▸ **Task**
Make an exact copy of the entries below and leave any picture out of it.

▸ **Stored items from a collection**
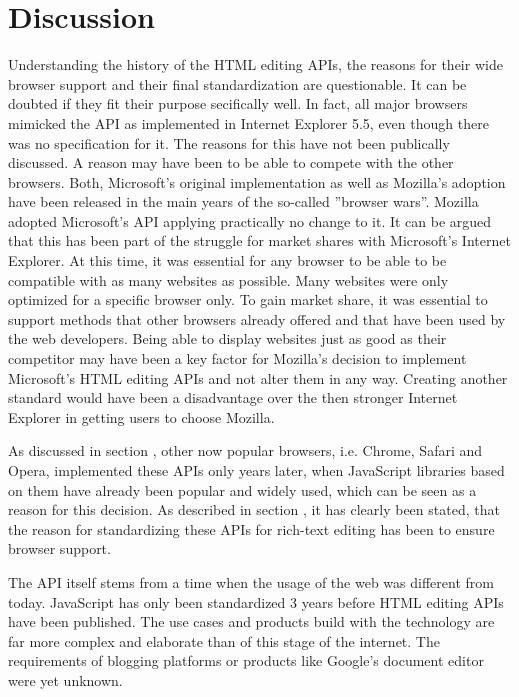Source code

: 
\section{Discussion}

Understanding the history of the HTML editing APIs, the reasons for their wide browser support and their final standardization are questionable. It can be doubted if they fit their purpose secifically well. In fact, all major browsers mimicked the API as implemented in Internet Explorer 5.5, even though there was no specification for it. The reasons for this have not been publically discussed. A reason may have been to be able to compete with the other browsers. Both, Microsoft's original implementation as well as Mozilla's adoption have been released in the main years of the so-called ''browser wars''. Mozilla adopted Microsoft's API applying practically no change to it. It can be argued that this has been part of the struggle for market shares with Microsoft's Internet Explorer. At this time, it was essential for any browser to be able to be compatible with as many websites as possible. Many websites were only optimized for a specific browser only. To gain market share, it was essential to support methods that other browsers already offered and that have been used by the web developers. Being able to display websites just as good as their competitor may have been a key factor for Mozilla's decision to implement Microsoft's HTML editing APIs and not alter them in any way. Creating another standard would have been a disadvantage over the then stronger Internet Explorer in getting users to choose Mozilla. 

As discussed in section , other now popular browsers, i.e. Chrome, Safari and Opera, implemented these APIs only years later, when JavaScript libraries based on them have already been popular and widely used, which can be seen as a reason for this decision. As described in section , it has clearly been stated, that the reason for standardizing these APIs for rich-text editing has been to ensure browser support.

The API itself stems from a time when the usage of the web was different from today. JavaScript has only been standardized 3 years before HTML editing APIs have been published. The use cases and products build with the technology are far more complex and elaborate than of this stage of the internet. The requirements of blogging platforms or products like Google's document editor were yet unknown. %

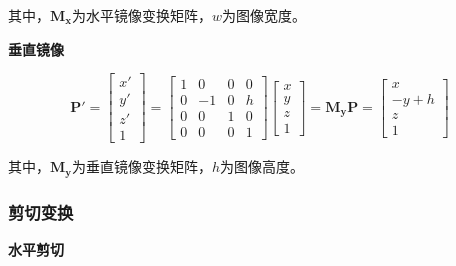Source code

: \documentclass[cn, blue, normal, 12pt]{elegantnote}
\begin{document}
其中，$\bm{M_{x}}$为水平镜像变换矩阵，$w$为图像宽度。

\textbf{垂直镜像}

\begin{equation}
    \bm{P'}=\left[
        \begin{array}{c}
            x' \\ y' \\ z' \\ 1
        \end{array}
    \right]=\left[
        \begin{array}{cccc}
            1 &  0 & 0 & 0 \\
            0 & -1 & 0 & h \\
            0 &  0 & 1 & 0 \\
            0 &  0 & 0 & 1
        \end{array}
    \right]\left[
        \begin{array}{c}
            x \\ y \\ z \\ 1
        \end{array}
    \right]=\bm{M_{y}P}=\left[
        \begin{array}{c}
            x \\ -y+h \\ z \\ 1
        \end{array}
    \right]
\end{equation}

其中，$\bm{M_{y}}$为垂直镜像变换矩阵，$h$为图像高度。

\subsubsection{剪切变换}

\textbf{水平剪切}
\end{document}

▸ **Task output**
Source code

: 
\section{Discussion}

Understanding the history of the HTML editing APIs, the reasons for their wide browser support and their final standardization are questionable. It can be doubted if they fit their purpose secifically well. In fact, all major browsers mimicked the API as implemented in Internet Explorer 5.5, even though there was no specification for it. The reasons for this have not been publically discussed. A reason may have been to be able to compete with the other browsers. Both, Microsoft's original implementation as well as Mozilla's adoption have been released in the main years of the so-called ''browser wars''. Mozilla adopted Microsoft's API applying practically no change to it. It can be argued that this has been part of the struggle for market shares with Microsoft's Internet Explorer. At this time, it was essential for any browser to be able to be compatible with as many websites as possible. Many websites were only optimized for a specific browser only. To gain market share, it was essential to support methods that other browsers already offered and that have been used by the web developers. Being able to display websites just as good as their competitor may have been a key factor for Mozilla's decision to implement Microsoft's HTML editing APIs and not alter them in any way. Creating another standard would have been a disadvantage over the then stronger Internet Explorer in getting users to choose Mozilla. 

As discussed in section , other now popular browsers, i.e. Chrome, Safari and Opera, implemented these APIs only years later, when JavaScript libraries based on them have already been popular and widely used, which can be seen as a reason for this decision. As described in section , it has clearly been stated, that the reason for standardizing these APIs for rich-text editing has been to ensure browser support.

The API itself stems from a time when the usage of the web was different from today. JavaScript has only been standardized 3 years before HTML editing APIs have been published. The use cases and products build with the technology are far more complex and elaborate than of this stage of the internet. The requirements of blogging platforms or products like Google's document editor were yet unknown. %

Source code

: \documentclass[cn, blue, normal, 12pt]{elegantnote}
\begin{document}
其中，$\bm{M_{x}}$为水平镜像变换矩阵，$w$为图像宽度。

\textbf{垂直镜像}

\begin{equation}
    \bm{P'}=\left[
        \begin{array}{c}
            x' \\ y' \\ z' \\ 1
        \end{array}
    \right]=\left[
        \begin{array}{cccc}
            1 &  0 & 0 & 0 \\
            0 & -1 & 0 & h \\
            0 &  0 & 1 & 0 \\
            0 &  0 & 0 & 1
        \end{array}
    \right]\left[
        \begin{array}{c}
            x \\ y \\ z \\ 1
        \end{array}
    \right]=\bm{M_{y}P}=\left[
        \begin{array}{c}
            x \\ -y+h \\ z \\ 1
        \end{array}
    \right]
\end{equation}

其中，$\bm{M_{y}}$为垂直镜像变换矩阵，$h$为图像高度。

\subsubsection{剪切变换}

\textbf{水平剪切}
\end{document}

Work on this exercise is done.